* Work item *
This task calls for copying every line in the data below that contains the word "point".

(Stored data)
== == ==

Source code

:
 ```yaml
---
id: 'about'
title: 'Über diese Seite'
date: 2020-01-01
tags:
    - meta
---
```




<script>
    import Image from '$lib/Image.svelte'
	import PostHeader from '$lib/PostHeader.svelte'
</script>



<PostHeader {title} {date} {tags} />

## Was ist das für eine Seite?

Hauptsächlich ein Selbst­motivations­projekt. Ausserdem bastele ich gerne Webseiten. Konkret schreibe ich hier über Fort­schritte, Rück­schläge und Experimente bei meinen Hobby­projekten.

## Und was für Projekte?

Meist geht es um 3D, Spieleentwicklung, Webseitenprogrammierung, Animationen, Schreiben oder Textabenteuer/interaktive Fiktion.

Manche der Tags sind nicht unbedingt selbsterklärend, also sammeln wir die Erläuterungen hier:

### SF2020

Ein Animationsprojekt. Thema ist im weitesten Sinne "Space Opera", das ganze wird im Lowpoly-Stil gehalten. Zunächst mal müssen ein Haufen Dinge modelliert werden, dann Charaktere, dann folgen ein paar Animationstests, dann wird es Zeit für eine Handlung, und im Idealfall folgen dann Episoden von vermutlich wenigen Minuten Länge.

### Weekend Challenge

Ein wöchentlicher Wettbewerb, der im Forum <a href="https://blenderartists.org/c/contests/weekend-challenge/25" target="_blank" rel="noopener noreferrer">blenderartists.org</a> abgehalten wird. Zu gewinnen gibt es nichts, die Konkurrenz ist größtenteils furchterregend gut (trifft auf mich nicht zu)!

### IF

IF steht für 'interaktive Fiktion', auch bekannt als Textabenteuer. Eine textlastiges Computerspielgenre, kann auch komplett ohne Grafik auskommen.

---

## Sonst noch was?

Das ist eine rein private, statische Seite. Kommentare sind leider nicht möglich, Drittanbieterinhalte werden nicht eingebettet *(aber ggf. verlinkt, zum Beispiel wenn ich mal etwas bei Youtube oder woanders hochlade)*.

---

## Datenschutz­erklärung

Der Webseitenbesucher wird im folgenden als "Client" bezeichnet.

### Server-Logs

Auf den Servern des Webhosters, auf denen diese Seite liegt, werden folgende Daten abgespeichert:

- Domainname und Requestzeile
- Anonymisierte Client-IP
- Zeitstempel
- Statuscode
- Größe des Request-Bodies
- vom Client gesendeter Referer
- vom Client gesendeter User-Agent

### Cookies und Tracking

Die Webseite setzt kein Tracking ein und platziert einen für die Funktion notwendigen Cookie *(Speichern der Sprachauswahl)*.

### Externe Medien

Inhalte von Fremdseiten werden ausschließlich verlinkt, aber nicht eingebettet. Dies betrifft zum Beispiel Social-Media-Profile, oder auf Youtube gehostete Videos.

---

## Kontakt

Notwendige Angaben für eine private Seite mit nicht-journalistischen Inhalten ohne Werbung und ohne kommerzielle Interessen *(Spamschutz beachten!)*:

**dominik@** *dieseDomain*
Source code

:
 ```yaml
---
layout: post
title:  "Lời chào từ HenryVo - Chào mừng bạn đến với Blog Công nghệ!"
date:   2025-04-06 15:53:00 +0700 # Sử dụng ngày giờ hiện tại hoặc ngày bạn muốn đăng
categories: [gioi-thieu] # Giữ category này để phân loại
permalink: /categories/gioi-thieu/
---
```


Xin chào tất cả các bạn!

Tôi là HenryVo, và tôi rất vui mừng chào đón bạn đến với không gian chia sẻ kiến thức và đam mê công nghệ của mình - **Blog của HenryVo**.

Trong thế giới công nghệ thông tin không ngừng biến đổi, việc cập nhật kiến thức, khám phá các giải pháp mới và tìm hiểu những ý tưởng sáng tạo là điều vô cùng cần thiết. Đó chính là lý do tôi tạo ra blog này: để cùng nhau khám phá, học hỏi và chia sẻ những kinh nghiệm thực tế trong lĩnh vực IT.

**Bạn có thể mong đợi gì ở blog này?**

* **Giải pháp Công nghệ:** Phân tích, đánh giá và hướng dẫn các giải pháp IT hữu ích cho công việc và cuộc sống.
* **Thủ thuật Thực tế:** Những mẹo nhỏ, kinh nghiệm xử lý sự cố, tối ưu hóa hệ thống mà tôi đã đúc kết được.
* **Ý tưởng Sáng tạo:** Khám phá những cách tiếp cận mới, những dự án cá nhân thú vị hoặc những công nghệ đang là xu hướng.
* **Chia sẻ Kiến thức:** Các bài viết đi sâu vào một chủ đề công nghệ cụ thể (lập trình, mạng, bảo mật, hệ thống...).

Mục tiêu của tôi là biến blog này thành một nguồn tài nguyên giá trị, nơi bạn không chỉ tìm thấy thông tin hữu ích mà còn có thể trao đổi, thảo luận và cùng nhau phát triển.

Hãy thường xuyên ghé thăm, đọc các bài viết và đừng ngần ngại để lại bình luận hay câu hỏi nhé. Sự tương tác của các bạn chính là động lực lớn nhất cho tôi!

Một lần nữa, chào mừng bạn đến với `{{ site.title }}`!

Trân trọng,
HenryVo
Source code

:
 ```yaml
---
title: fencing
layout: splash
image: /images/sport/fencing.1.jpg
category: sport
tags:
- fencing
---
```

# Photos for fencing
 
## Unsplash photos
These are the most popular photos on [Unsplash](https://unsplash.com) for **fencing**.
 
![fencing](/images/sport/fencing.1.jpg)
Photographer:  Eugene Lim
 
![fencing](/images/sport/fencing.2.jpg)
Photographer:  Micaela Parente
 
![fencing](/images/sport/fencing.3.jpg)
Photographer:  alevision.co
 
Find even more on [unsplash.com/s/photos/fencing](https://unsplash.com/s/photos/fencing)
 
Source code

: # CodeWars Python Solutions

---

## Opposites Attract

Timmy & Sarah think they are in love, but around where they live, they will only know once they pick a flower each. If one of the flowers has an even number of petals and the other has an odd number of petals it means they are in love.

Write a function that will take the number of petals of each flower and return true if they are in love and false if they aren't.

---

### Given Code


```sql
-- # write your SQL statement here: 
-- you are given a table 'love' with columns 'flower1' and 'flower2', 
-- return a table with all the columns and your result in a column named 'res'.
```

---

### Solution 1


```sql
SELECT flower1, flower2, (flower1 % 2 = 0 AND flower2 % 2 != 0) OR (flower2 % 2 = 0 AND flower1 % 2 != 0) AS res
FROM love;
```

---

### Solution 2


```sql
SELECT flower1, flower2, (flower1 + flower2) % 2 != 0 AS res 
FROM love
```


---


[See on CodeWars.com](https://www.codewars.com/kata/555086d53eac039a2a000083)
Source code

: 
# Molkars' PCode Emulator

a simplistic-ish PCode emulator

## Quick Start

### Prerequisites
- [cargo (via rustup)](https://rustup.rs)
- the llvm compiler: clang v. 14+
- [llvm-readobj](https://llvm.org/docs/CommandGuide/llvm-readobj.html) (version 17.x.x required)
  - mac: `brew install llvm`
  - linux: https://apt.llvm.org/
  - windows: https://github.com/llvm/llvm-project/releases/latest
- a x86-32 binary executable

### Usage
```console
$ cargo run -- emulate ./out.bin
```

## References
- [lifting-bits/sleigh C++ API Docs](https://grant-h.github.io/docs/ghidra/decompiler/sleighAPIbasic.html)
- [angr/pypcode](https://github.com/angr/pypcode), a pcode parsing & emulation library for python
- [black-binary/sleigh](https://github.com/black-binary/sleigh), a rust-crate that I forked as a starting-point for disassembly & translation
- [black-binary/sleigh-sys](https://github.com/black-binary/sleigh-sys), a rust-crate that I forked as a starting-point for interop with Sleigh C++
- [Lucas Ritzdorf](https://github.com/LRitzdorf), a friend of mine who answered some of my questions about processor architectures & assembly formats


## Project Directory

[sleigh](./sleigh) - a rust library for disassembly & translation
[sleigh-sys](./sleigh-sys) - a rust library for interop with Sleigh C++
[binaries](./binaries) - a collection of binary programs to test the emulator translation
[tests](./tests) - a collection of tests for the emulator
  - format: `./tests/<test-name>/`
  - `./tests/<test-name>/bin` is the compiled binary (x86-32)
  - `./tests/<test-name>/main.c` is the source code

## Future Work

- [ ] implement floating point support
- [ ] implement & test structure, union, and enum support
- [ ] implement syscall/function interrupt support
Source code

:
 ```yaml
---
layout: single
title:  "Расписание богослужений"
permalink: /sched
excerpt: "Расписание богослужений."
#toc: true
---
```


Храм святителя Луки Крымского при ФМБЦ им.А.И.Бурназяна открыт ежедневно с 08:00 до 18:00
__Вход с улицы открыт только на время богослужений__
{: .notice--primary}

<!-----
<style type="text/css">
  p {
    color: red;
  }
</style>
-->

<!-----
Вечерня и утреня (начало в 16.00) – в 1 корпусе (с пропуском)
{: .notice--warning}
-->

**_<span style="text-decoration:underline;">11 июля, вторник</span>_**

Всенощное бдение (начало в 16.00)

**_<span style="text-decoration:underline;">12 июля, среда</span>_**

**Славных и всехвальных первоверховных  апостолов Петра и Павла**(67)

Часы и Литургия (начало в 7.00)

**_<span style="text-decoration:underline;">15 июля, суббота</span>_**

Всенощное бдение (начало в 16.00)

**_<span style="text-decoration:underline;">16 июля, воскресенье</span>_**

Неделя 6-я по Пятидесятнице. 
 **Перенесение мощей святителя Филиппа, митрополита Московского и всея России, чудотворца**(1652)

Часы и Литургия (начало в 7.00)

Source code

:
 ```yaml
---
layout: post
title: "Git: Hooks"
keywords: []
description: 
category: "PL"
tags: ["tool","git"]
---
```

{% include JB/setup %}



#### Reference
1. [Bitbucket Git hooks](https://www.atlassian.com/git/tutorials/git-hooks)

== == ==

* Task solution *
- [black-binary/sleigh](https://github.com/black-binary/sleigh), a rust-crate that I forked as a starting-point for disassembly & translation
- [black-binary/sleigh-sys](https://github.com/black-binary/sleigh-sys), a rust-crate that I forked as a starting-point for interop with Sleigh C++
- [ ] implement floating point support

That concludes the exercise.